Source : Africa is a Country, Hilary Goodfriend
Traduit par les lecteurs du site Les-Crises

Xiomara Castro lors de son investiture à la présidence du Honduras le 28 janvier 2022 (Crédit : Simon Liu, via Flickr CC).

En janvier 2022, Xiomara Castro est devenue la première femme présidente du Honduras, rétablissant la démocratie électorale dans le pays après plus d’une décennie de dictature. En se présentant avec le parti de gauche Liberté et Refondation (LIBRE), l’élection de Castro rompt avec le système bipartisan vieux d’un siècle qui permettait aux élites des partis national et libéral de se partager le pouvoir. Avec un mandat pour opérer une transformation et des aspirations populaires élevées, Castro doit faire face à des défis de taille dans un contexte de crise systémique profonde.

Le coup d’État militaire de 2009 qui a évincé le mari de Castro, le président démocratiquement élu Manuel Zelaya, du parti libéral, a plongé le Honduras dans le chaos. Le régime d’extrême droite qui s’en est suivi a été soutenu par la force militaire et une fraude électorale éhontée. La « République bananière » initiale est devenue un laboratoire pour de nouveaux modèles radicaux d’appropriation et de confiscation, les services publics et les territoires riches en ressources étant vendus aux enchères au plus offrant. Les leaders des mouvements sociaux ont fait face à une répression croissante, allant jusqu’à l’exécution très médiatisée de la célèbre militante indigène Berta Cáceres en 2016. Les intérêts privés des fonctionnaires, du capital extractif et des narcotrafiquants sont devenus indissociables. Face à l’augmentation des déplacements, de l’insécurité et des inégalités, les Honduriens paupérisés ont fui vers les États-Unis dans des proportions sans précédent.

Le LIBRE a été formé en 2011 à partir du Front national de la résistance populaire, qui s’est forgé dans les luttes anti-néolibérales de la décennie précédente et a défié la dictature dans les rues. Les mouvements militants paysans, indigènes et ouvriers ont été un élément fondamental de la victoire de LIBRE, mais la faction libérale Zelaya est la force dominante de la coalition gouvernementale. Les organisations démocratiques doivent maintenant naviguer entre les pièges de la démobilisation et ceux de la cooptation alors qu’elles cherchent à faire en sorte que le nouveau gouvernement tienne ses promesses tout en repoussant la tentative de déstabilisation venant de la droite.

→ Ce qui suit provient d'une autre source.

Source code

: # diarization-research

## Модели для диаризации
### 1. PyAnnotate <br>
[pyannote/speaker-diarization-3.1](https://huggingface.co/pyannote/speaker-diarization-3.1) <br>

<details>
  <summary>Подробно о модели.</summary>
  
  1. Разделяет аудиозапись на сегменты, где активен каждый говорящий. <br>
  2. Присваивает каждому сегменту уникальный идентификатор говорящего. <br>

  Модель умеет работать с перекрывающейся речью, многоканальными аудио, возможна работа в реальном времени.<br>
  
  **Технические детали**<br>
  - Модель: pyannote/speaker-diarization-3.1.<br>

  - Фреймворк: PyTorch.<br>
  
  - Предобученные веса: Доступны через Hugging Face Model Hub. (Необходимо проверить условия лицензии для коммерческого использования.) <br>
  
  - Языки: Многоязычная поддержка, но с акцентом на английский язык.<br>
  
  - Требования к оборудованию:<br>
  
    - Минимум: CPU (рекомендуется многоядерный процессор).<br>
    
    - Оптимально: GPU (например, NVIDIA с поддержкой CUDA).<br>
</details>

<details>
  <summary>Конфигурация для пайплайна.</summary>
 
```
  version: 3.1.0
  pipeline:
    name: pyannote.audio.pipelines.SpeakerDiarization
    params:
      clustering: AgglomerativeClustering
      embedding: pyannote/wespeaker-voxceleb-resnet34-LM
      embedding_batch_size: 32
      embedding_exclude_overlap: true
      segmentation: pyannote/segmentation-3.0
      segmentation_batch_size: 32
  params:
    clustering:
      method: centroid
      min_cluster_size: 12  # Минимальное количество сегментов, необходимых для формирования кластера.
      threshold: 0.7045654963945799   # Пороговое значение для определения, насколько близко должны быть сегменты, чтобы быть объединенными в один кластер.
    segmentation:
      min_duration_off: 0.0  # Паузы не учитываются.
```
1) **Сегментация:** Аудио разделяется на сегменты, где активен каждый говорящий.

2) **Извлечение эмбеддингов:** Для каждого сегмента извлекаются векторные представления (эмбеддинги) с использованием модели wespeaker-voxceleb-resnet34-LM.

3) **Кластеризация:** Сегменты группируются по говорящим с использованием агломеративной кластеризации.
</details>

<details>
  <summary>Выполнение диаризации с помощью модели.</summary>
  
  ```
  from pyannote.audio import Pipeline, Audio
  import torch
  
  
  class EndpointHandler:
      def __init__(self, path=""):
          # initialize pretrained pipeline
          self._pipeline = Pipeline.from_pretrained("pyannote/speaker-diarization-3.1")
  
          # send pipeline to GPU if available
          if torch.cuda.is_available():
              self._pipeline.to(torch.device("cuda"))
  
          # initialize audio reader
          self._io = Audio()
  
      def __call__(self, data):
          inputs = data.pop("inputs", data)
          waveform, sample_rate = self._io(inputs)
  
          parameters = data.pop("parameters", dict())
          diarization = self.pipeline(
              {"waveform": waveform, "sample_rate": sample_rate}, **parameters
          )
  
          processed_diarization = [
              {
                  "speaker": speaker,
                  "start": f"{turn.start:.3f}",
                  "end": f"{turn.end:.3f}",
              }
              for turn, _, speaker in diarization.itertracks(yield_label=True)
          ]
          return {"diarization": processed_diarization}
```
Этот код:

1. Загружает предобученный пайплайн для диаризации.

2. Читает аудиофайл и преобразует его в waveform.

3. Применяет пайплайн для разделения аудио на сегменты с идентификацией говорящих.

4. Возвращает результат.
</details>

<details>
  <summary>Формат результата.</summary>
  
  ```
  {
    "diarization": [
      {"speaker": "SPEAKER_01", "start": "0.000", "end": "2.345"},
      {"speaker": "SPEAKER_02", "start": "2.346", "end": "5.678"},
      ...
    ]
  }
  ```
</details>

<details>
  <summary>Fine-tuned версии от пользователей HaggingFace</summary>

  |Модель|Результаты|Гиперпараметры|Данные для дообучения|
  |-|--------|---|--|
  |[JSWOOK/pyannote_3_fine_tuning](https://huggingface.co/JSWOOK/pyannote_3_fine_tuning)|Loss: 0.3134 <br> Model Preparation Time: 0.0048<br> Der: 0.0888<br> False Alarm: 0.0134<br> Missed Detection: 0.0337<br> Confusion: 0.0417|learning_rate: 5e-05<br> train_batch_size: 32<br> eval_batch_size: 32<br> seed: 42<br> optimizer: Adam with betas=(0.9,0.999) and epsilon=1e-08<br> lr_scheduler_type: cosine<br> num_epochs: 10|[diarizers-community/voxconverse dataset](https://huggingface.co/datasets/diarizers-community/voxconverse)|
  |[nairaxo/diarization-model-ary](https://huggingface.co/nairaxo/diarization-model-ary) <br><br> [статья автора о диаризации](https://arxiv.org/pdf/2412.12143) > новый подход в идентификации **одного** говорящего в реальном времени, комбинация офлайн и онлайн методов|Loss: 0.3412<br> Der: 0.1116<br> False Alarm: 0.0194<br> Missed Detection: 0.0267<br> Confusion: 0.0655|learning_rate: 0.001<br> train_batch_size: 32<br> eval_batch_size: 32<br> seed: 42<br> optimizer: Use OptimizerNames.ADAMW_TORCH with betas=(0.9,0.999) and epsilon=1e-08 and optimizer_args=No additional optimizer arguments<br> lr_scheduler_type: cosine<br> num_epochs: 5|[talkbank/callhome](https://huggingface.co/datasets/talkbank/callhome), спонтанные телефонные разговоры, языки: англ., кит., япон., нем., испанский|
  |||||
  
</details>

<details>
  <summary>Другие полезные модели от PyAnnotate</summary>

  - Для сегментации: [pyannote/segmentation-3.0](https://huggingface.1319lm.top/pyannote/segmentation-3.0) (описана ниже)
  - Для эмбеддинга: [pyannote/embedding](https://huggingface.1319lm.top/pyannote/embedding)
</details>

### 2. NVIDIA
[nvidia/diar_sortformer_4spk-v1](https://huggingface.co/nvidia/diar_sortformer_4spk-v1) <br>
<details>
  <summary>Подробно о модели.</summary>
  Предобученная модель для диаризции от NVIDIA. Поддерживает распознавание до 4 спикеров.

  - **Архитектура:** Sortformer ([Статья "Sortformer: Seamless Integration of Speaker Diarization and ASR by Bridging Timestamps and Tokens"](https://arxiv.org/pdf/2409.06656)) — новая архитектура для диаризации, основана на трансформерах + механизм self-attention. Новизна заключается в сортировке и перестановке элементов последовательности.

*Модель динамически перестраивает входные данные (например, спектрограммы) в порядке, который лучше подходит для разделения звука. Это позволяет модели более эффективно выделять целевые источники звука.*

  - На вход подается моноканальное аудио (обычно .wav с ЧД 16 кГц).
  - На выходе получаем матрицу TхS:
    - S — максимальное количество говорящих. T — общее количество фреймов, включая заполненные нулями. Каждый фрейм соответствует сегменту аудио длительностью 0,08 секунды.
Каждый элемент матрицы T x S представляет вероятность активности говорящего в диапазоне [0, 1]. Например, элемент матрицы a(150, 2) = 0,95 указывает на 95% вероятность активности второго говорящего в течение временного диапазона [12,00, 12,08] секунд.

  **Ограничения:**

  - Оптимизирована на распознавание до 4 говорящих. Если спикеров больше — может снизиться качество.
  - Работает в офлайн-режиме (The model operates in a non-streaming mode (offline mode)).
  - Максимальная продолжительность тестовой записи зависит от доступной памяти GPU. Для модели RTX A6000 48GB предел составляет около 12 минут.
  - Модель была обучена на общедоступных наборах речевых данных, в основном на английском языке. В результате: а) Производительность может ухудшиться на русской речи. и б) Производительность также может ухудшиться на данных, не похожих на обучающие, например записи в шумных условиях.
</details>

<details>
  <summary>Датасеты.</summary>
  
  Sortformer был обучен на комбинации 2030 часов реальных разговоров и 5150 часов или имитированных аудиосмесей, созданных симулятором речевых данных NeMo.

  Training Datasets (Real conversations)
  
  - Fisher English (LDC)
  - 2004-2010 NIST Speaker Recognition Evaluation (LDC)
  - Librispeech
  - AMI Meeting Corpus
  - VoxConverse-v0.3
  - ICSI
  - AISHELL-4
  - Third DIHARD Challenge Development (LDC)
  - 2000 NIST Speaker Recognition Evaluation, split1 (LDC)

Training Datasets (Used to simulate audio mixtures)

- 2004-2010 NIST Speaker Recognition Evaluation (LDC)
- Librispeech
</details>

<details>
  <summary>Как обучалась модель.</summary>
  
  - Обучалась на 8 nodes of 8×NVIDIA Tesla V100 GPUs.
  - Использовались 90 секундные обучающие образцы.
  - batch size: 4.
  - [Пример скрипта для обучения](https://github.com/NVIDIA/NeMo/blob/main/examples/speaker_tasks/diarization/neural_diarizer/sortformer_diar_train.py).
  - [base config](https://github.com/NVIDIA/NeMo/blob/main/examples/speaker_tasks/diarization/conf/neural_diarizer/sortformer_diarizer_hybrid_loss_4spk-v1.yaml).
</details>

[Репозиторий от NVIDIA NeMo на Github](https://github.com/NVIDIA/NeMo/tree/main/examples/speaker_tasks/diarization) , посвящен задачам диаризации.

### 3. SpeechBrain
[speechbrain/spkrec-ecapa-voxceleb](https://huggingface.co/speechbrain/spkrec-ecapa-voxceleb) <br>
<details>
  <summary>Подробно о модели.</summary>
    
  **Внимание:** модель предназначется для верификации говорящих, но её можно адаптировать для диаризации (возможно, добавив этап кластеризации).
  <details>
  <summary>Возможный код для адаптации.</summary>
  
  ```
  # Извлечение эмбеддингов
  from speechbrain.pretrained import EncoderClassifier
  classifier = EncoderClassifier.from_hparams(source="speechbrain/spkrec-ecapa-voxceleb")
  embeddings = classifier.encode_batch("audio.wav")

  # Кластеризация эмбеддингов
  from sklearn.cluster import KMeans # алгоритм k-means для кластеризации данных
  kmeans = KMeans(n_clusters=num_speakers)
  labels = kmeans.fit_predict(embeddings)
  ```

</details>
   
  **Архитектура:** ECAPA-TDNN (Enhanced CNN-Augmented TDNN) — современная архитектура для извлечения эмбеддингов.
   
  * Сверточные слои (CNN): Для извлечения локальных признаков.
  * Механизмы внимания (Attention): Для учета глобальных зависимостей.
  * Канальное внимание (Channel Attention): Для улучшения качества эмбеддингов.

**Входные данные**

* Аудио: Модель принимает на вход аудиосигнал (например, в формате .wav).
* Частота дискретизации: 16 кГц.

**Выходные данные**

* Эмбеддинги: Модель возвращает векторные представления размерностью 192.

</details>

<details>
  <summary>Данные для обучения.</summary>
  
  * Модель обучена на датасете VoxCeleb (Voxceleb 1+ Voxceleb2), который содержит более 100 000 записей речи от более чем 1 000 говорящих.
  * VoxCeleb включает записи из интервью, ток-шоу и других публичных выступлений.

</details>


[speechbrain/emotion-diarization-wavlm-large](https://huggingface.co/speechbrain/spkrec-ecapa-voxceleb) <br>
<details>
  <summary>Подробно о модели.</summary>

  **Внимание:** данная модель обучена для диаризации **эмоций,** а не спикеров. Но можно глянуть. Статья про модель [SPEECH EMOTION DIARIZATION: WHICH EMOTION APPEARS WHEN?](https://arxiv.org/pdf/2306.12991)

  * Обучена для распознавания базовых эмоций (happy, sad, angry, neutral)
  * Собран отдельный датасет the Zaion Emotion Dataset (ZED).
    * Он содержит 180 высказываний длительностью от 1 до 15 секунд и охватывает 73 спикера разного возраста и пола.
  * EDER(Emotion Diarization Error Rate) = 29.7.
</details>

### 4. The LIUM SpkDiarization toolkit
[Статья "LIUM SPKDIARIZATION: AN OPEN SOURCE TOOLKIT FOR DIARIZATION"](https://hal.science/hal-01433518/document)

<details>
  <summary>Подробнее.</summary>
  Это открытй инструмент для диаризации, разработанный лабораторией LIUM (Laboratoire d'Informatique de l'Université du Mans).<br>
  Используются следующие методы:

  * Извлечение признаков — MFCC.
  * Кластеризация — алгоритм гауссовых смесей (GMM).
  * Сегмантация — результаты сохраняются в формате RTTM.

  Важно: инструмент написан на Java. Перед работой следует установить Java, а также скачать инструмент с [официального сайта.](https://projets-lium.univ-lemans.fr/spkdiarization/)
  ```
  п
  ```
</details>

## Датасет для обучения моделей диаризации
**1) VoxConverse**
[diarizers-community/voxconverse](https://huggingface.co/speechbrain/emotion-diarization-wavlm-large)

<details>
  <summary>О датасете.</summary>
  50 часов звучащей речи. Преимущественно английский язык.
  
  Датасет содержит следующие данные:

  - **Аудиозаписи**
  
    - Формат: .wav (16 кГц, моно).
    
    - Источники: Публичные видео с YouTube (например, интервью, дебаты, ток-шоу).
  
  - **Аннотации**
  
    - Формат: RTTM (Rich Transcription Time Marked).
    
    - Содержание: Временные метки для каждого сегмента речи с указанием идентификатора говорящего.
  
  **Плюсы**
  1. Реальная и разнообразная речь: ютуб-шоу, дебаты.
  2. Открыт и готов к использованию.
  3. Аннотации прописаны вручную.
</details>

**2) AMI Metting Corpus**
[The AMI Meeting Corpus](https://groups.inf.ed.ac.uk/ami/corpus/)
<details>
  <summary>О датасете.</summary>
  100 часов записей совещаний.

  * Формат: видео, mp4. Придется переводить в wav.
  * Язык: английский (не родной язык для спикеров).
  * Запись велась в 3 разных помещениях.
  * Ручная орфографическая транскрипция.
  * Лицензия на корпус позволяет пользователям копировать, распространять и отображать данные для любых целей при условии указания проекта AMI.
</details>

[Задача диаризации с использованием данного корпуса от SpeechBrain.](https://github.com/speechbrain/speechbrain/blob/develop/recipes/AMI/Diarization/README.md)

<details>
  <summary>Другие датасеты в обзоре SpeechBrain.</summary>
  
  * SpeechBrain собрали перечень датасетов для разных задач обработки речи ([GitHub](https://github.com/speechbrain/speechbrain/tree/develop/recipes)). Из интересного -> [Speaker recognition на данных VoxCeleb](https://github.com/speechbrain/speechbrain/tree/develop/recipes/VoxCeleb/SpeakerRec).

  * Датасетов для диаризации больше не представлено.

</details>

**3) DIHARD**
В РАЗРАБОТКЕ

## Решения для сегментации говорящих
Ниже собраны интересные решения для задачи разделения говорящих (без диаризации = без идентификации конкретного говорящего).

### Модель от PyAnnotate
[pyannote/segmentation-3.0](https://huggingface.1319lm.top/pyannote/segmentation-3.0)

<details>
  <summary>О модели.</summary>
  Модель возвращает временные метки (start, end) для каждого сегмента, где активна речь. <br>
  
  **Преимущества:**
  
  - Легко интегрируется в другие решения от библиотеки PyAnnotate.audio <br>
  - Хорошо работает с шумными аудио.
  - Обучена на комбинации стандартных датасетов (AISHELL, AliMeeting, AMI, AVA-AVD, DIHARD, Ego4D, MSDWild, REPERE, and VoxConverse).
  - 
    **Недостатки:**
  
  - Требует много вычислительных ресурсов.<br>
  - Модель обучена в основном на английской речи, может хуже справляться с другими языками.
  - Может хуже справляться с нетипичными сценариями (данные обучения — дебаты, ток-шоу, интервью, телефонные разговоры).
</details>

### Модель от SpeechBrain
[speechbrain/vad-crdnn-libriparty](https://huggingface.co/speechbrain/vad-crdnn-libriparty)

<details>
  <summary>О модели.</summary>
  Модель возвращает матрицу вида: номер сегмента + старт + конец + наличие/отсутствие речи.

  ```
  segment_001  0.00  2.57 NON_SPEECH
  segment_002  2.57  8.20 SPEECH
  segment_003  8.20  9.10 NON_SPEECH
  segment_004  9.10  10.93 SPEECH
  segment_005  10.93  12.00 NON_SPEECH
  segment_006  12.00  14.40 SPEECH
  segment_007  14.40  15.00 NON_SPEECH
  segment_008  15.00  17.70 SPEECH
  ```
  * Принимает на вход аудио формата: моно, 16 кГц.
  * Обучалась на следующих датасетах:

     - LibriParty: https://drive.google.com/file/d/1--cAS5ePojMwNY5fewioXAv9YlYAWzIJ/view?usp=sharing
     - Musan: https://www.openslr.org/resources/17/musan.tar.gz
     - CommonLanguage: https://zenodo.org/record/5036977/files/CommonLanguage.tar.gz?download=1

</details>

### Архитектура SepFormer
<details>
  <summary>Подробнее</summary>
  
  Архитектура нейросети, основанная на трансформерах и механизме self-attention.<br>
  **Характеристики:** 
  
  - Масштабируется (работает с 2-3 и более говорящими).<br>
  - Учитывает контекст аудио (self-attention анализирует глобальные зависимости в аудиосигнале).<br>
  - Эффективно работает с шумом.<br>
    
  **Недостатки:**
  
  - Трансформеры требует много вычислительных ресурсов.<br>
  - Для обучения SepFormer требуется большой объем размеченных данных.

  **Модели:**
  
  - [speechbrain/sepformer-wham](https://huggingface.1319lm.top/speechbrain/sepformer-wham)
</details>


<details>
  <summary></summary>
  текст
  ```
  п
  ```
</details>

Castro hérite d’un appareil d’État endetté et gangrené, d’une économie en crise qui est dépendante des exportations et d’une dangereuse opposition oligarchique. Le système judiciaire et les forces de sécurité restent profondément corrompus et redevables à l’ancien régime, à un point tel que le gouvernement a préféré extrader Juan Orlando Hernández (JOH), le prédécesseur de Castro, aux États-Unis pour trafic de drogue plutôt que d’essayer de faire respecter la justice au niveau national. L’administration a demandé le soutien des Nations unies pour la création d’une commission internationale de lutte contre la corruption, sur le modèle de l’organisme qui a été expulsé du pays du temps de JOH.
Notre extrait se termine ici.